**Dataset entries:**
* * * * *
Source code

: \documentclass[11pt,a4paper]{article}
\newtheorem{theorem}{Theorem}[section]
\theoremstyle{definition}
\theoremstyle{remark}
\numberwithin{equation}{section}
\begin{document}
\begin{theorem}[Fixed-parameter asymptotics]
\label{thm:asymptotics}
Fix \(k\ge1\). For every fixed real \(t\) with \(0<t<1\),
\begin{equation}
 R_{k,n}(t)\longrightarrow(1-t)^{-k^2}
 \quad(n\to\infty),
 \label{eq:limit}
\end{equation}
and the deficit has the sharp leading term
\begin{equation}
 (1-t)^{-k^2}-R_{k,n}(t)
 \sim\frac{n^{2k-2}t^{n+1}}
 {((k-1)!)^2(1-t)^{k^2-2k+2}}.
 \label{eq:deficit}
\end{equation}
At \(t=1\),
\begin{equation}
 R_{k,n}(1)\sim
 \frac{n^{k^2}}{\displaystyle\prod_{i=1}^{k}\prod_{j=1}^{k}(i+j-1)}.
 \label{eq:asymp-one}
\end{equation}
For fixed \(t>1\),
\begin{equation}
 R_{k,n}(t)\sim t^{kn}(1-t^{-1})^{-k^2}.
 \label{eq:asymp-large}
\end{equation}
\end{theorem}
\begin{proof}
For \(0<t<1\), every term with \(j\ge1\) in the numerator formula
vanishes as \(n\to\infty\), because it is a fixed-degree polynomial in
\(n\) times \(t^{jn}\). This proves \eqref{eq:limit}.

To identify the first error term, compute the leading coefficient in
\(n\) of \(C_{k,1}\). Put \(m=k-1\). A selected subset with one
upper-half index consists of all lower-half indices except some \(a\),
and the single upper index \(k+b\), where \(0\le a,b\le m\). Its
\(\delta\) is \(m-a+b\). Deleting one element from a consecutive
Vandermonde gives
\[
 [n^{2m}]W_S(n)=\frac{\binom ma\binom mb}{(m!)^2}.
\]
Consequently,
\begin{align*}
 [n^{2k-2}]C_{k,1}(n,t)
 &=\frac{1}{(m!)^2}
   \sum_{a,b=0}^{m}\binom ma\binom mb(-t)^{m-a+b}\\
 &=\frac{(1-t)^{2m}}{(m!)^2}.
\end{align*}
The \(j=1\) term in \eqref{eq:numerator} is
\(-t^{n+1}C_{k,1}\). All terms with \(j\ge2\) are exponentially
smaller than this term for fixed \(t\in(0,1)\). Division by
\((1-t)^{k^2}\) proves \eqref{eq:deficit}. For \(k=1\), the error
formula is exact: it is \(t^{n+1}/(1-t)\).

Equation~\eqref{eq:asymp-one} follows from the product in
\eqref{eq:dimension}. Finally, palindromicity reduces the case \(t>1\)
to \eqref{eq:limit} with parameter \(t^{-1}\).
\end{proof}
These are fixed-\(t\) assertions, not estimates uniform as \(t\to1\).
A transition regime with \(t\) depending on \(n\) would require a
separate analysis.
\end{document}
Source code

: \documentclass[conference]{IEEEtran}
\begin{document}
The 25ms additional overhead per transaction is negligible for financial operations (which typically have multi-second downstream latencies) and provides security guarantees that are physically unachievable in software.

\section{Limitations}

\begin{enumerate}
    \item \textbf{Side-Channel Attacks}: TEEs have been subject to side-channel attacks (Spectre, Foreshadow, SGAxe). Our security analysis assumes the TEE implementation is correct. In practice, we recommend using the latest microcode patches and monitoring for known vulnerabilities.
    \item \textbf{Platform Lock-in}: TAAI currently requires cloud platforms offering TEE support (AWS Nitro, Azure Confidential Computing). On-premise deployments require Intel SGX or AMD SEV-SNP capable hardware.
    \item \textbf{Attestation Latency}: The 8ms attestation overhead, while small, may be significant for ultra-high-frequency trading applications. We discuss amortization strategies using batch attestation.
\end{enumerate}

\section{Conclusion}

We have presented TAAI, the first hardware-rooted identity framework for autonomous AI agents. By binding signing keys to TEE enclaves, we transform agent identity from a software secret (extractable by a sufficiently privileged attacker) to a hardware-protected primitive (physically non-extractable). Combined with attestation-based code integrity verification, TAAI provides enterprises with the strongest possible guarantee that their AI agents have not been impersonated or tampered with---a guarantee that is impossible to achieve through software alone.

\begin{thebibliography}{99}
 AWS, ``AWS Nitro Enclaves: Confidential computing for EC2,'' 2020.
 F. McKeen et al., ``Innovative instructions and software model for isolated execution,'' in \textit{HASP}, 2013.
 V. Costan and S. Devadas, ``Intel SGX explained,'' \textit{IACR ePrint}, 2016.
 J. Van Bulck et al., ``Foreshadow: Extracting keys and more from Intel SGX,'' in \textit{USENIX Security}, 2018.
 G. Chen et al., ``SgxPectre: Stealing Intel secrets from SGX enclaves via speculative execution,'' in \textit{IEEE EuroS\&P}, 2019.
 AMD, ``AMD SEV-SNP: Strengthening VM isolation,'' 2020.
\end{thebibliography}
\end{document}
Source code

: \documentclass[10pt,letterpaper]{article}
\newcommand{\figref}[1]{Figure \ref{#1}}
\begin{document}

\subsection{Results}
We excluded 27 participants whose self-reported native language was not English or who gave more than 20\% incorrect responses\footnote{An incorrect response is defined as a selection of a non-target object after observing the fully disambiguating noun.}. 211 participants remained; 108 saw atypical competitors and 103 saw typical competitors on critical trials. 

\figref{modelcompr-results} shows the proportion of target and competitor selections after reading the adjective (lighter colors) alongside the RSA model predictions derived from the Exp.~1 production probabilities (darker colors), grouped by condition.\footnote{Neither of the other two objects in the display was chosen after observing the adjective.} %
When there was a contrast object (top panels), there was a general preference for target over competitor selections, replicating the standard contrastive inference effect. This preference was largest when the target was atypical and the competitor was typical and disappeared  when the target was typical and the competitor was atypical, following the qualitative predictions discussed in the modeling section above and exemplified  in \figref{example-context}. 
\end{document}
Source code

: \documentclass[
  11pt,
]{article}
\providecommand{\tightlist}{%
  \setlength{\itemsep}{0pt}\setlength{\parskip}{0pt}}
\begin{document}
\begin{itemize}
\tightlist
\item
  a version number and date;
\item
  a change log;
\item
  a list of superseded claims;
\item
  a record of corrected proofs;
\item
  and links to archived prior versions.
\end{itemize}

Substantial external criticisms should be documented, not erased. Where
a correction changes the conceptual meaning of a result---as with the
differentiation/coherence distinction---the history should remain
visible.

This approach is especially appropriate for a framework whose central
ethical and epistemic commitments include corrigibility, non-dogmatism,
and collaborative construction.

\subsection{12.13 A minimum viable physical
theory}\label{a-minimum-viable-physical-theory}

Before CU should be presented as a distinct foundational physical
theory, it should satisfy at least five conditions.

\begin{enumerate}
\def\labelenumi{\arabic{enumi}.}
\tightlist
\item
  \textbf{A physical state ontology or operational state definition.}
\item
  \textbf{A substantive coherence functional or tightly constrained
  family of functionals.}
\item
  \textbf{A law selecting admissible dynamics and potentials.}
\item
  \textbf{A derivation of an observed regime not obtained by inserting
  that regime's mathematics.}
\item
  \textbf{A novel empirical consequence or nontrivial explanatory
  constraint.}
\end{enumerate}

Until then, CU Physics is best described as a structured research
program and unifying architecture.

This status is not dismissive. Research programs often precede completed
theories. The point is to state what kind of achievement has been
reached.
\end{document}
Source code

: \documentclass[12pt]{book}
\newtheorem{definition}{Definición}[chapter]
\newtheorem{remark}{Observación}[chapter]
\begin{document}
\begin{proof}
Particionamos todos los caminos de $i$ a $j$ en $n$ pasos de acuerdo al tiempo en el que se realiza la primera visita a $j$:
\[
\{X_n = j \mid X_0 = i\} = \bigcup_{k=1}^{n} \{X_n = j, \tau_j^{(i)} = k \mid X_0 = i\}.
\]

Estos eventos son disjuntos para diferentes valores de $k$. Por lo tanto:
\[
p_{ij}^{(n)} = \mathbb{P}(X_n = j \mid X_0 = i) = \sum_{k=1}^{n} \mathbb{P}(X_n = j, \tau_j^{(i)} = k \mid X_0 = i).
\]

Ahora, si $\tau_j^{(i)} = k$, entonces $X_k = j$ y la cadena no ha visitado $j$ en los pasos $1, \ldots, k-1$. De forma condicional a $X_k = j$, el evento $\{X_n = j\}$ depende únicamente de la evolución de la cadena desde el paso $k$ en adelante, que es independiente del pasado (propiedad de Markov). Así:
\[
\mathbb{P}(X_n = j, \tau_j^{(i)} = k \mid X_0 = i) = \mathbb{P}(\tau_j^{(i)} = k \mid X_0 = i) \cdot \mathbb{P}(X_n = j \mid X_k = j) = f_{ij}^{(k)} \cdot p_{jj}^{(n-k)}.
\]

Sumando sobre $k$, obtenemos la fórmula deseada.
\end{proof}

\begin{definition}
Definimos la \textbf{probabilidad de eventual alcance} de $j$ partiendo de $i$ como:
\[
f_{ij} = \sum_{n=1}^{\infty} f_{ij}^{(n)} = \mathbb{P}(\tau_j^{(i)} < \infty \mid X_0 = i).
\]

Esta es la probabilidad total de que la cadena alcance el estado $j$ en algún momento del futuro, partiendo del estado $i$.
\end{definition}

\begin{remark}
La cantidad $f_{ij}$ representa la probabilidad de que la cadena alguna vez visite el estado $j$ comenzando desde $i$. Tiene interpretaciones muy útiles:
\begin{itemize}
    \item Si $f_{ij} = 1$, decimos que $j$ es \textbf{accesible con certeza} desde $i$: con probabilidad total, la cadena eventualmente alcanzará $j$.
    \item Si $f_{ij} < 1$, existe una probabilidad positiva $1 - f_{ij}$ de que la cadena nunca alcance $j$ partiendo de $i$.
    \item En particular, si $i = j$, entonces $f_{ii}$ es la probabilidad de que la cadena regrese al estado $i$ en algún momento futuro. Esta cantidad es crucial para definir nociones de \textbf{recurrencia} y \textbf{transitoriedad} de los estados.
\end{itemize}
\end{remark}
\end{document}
* * * * *
**Exercise:** If a line above holds the string "proves", copy it out.

**Response for this exercise:**
\(n\) times \(t^{jn}\). This proves \eqref{eq:limit}.
\((1-t)^{k^2}\) proves \eqref{eq:deficit}. For \(k=1\), the error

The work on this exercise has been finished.